*Work order*: The lines to be extracted run from the start of the listing through the line containing "Vidíme, že v"; copy them exactly and nothing else.

*The input*:
:::::

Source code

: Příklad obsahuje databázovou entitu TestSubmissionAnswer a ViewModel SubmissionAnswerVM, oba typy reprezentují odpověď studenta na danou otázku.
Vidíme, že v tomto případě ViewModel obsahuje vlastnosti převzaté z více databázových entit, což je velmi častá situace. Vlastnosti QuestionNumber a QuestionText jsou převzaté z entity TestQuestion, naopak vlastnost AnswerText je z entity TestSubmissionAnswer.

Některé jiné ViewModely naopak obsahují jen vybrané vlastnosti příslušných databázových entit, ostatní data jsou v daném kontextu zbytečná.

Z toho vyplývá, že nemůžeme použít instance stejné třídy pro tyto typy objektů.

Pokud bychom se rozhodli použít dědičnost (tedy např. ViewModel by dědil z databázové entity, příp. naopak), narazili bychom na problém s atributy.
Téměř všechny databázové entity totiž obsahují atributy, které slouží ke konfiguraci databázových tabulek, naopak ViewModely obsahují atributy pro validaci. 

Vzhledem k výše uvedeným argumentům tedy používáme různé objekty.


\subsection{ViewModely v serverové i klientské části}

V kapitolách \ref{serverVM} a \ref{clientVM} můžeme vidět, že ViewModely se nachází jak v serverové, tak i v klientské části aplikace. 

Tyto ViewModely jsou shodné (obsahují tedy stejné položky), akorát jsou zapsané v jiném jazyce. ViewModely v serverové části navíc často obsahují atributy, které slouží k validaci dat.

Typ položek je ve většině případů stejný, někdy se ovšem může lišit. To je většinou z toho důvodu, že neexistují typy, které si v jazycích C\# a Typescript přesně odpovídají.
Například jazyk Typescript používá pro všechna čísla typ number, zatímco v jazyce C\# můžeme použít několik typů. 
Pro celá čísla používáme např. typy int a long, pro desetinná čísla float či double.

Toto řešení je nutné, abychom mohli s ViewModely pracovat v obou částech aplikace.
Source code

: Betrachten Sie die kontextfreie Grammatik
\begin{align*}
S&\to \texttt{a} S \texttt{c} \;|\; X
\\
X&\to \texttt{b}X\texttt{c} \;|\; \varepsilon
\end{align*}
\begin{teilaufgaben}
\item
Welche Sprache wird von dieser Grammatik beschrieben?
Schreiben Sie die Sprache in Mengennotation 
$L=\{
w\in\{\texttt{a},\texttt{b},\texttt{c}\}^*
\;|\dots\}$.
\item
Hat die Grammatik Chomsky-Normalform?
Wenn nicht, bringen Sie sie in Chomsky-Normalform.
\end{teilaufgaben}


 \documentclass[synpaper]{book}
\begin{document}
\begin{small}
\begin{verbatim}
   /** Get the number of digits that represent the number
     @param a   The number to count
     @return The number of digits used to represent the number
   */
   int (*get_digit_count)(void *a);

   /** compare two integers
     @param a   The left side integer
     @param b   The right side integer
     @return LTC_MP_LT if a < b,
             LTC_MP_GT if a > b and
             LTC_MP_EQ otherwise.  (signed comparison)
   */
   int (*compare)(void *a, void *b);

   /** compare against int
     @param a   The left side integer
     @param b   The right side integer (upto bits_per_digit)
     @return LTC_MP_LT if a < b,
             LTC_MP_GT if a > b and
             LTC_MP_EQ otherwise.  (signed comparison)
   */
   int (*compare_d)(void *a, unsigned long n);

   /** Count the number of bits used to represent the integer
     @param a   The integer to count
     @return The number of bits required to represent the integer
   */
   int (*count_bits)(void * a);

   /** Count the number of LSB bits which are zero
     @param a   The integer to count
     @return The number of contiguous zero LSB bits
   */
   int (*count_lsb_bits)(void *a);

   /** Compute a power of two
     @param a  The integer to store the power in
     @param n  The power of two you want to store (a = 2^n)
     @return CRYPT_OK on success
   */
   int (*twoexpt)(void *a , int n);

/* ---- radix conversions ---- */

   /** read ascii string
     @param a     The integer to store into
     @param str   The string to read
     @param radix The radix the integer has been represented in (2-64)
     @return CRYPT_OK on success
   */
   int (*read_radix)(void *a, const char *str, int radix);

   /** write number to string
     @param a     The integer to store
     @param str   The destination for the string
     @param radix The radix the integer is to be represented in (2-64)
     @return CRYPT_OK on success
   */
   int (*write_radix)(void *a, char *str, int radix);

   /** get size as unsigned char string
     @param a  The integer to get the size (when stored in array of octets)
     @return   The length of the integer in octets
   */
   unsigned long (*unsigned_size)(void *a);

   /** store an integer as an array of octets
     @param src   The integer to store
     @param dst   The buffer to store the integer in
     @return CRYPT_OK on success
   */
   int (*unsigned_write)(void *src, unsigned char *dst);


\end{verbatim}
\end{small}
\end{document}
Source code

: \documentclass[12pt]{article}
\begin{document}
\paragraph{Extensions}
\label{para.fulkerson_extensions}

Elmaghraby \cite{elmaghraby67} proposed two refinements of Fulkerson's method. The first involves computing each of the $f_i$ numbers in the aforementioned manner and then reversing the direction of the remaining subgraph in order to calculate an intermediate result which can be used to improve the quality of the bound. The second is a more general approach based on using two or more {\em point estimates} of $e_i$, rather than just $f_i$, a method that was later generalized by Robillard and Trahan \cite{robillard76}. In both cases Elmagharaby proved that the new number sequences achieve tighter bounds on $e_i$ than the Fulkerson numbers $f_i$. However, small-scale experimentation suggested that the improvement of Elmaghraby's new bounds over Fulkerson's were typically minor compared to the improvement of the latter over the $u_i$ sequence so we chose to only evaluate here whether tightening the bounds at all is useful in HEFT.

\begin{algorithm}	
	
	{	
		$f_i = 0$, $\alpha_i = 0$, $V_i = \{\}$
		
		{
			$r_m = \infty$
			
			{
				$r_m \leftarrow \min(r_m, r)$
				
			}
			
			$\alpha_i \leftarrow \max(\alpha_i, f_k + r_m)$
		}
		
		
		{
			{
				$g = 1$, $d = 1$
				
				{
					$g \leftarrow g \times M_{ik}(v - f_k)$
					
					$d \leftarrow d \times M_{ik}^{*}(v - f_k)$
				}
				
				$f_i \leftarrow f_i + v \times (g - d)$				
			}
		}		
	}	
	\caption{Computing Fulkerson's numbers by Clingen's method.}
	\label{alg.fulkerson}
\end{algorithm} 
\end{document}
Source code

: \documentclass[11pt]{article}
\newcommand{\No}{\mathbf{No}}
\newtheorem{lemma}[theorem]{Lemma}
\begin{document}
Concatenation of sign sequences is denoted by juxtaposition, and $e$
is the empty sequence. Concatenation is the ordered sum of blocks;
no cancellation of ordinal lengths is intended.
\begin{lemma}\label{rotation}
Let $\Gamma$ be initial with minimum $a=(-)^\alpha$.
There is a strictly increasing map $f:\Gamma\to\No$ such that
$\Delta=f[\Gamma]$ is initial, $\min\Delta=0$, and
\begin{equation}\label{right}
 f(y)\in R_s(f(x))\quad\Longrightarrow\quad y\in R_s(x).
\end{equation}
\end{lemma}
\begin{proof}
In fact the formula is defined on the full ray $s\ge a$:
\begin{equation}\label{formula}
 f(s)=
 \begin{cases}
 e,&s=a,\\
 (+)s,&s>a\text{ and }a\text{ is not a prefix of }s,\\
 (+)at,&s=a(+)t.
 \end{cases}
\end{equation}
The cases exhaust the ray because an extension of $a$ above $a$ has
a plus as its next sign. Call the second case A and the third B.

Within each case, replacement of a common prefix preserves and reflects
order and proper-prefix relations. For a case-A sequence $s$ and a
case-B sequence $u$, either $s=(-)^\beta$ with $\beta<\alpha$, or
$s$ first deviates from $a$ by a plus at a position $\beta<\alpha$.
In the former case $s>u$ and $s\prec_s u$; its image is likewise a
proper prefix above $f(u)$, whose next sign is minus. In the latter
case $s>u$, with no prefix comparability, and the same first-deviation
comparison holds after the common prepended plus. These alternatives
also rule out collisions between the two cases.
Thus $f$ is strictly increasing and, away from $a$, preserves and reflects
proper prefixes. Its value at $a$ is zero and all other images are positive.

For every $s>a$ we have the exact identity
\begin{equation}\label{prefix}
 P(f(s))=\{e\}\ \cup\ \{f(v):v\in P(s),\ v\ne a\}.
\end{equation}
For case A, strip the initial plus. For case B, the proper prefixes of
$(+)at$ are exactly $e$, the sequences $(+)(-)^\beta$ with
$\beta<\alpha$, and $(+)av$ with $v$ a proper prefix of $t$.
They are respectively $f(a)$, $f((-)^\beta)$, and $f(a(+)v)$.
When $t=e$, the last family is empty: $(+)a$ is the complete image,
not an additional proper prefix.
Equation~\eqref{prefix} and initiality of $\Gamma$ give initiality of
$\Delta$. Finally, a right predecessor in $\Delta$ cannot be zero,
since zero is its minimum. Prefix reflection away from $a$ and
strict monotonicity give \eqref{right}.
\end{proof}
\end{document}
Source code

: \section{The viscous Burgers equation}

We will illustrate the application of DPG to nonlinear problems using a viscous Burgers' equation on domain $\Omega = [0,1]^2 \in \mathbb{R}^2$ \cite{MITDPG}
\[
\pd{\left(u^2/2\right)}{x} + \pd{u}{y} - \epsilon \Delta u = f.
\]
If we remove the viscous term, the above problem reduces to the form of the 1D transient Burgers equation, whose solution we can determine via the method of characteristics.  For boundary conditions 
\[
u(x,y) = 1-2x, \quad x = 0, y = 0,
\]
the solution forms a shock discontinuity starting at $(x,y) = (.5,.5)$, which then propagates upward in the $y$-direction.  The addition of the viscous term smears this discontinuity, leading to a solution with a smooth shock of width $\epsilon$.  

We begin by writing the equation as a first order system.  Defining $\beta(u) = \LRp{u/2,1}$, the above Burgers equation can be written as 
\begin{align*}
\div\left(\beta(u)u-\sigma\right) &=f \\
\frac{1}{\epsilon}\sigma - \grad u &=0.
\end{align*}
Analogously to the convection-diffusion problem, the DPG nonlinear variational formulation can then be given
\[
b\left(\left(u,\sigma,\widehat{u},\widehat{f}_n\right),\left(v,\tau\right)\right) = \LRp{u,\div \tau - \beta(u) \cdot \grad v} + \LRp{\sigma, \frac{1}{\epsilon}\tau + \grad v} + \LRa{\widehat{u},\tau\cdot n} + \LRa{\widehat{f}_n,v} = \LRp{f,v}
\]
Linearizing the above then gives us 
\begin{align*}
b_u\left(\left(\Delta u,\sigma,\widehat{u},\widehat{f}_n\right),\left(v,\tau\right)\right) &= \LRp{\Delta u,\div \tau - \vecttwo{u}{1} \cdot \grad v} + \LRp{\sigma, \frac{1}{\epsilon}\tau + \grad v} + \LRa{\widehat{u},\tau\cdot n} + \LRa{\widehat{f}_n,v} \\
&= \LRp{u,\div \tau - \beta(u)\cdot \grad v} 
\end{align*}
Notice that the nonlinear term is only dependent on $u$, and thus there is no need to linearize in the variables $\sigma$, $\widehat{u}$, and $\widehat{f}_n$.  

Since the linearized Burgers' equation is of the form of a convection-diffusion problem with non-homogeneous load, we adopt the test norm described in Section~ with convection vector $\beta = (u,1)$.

:::::

*Response*:
Source code

: Příklad obsahuje databázovou entitu TestSubmissionAnswer a ViewModel SubmissionAnswerVM, oba typy reprezentují odpověď studenta na danou otázku.
Vidíme, že v tomto případě ViewModel obsahuje vlastnosti převzaté z více databázových entit, což je velmi častá situace. Vlastnosti QuestionNumber a QuestionText jsou převzaté z entity TestQuestion, naopak vlastnost AnswerText je z entity TestSubmissionAnswer.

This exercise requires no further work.